まさに俺が思い描いていた、理想の場所だった。
「ここなら…!」
俺は、確信した。
雨だろうが雪だろうが嵐だろうが関係ない。
リュクとアリアに、思いっきり体を動かさせてあげられる。
空間の端まで歩いてみる。
透明な壁に触れると、ふわりと跳ね返された。
痛くはない。
「安全だな」
そして、空間から出てみる。
一歩踏み出すと、再び自分の部屋。
「出入りも自由か。明日、2人を連れてこよう」
俺は一旦、空間を消去することにした。
「空間消去」
ボワン…
光が消え、ドームが消失する。
また普通の部屋に戻った。
「完璧だ」
対決までの最終調整もできそうだ。
◇
翌朝。
「リュク、アリア、ちょっと来てくれるか?」
「なあに、ぱぱ?」
「2人に見せたいものがあるんだ」
俺は、2人を庭に連れて行った。
雨は、まだ降り続けている。
「うわ、あめ…。さんぽするの?」
「イクメン、さすがにこの中出歩いたら…風邪ひいちゃうよ」
「まぁ大丈夫、見ててくれ」
俺は昨晩やったとおりに、その場に空間を作成する。
「空間作成」
ボワン…
光が広がり、訓練場が出現する。
「わあああ!すごい!」
アリアが、目を輝かせた。
「ぱぱ、これなあに!?まほう?」
「まあ…そんなかんじだよ」
「すごいすごい!あめがはいってこない!」
アリアが、中に飛び込んだ。
「わーい!」
遊具に飛びついて、嬉しそうに遊び始める。
「…イクメン」
リュクが、俺を見つめている。
「これ…どうやって?」
「ん?」
「こんなこと、普通の人にはできない…よね?俺バカだけどそのくらい分かるよ」
リュクの目が真剣だ。
「イクメンって、もしかして…」
「…リュク?」
「…いや、何でもないよ」
リュクは、俺から視線を外した。
でも、その表情には疑問が浮かんでいる。
何かに気づき始めている?
俺が、普通の育児師じゃないことに。
「リュク、とりあえず入ってみよう!」
「…うん」
リュクが、空間の中に入る。
「すごい…本当に雨が入ってこない」
「ああ。

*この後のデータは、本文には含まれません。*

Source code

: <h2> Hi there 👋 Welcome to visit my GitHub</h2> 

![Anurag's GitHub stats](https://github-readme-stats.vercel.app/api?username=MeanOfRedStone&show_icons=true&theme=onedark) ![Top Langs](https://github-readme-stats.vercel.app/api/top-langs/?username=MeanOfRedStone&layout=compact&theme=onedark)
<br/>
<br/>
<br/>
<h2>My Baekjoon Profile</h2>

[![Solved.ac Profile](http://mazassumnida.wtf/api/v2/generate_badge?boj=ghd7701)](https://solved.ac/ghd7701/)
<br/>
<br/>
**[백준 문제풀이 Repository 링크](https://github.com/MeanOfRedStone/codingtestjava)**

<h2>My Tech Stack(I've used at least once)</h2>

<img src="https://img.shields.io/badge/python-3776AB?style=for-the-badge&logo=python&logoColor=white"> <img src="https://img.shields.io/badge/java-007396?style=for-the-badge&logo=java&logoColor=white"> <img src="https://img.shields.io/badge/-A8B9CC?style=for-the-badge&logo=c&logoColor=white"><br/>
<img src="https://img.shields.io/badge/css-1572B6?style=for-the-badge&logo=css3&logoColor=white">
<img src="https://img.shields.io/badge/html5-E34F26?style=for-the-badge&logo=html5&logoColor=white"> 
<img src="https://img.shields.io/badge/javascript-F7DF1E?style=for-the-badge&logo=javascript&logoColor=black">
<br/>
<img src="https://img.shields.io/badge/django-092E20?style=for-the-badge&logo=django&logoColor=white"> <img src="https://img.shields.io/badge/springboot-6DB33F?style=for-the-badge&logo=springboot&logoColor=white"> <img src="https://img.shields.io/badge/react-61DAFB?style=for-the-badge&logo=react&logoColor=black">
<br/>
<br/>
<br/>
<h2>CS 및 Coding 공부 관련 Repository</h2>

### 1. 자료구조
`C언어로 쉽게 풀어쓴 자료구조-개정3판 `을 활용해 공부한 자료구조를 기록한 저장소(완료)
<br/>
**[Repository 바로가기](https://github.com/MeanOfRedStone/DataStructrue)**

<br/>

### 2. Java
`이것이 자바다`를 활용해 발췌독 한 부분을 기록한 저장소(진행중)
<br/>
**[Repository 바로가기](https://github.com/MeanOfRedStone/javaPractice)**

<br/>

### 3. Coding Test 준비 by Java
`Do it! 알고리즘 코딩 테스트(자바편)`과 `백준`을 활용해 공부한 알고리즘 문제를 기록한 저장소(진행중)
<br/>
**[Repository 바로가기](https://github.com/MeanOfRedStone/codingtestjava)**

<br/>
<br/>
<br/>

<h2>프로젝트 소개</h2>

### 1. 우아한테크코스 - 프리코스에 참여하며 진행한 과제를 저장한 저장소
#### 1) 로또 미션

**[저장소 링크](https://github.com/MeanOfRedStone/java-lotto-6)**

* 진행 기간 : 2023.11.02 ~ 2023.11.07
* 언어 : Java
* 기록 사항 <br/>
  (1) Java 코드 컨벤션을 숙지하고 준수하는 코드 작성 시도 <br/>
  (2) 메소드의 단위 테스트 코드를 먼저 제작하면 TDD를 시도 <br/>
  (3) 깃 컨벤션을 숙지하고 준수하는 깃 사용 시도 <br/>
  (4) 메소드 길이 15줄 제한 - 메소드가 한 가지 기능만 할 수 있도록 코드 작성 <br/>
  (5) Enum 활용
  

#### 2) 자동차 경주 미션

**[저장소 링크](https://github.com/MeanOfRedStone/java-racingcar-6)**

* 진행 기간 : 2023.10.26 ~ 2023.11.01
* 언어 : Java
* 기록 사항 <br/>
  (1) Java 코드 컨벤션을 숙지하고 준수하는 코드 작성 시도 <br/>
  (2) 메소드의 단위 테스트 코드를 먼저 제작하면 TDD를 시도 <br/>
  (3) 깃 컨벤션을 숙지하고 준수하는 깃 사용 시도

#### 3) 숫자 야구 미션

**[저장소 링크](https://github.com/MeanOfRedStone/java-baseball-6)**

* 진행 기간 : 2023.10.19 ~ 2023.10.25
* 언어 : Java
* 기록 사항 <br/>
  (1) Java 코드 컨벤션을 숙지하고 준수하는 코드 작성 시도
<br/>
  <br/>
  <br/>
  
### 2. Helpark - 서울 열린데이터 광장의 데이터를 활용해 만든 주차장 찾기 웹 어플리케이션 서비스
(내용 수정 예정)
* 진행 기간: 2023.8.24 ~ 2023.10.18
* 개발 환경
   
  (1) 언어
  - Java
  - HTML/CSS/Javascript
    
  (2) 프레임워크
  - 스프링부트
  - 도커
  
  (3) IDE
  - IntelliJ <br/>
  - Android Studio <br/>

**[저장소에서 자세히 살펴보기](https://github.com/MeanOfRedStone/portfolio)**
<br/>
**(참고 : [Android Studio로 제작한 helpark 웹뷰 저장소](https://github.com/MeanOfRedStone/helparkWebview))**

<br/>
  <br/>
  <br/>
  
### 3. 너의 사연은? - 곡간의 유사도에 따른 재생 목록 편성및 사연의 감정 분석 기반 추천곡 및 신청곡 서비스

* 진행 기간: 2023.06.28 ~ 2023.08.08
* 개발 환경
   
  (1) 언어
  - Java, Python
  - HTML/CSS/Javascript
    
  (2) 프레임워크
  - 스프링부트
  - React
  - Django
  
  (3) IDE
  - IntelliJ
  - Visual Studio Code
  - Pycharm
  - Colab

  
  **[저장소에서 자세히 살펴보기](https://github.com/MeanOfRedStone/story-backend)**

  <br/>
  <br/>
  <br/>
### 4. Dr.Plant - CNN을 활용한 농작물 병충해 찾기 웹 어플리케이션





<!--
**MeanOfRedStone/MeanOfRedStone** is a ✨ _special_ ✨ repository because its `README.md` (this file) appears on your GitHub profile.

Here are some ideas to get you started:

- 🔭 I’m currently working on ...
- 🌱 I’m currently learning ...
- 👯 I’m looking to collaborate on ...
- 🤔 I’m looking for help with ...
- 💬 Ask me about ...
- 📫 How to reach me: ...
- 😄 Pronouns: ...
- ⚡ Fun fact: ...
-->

ここなら天気関係なく、思いっきり訓練できる」
「うん!」
リュクが、木剣を手に取った。
「じゃあ、素振りから始めるか?」
「おう!」
リュクが、剣を振り始める。
1週間ぶりの、思いっきりとした訓練。
リュクの動きが、生き生きとしている。
「いいぞ、リュク!」
「はあ、はあ…!見ててよイクメン!」
「ああ。見てるぞ」
リュクが何度も剣を振る。
汗が流れる。
キツイはずなのに、その顔は笑っていた。
「ぱぱ、見て!」
アリアが、滑り台を滑る。
「すごいぞ、アリア!」
「えへへ!」
2人とも、イキイキしてて楽しそうだ。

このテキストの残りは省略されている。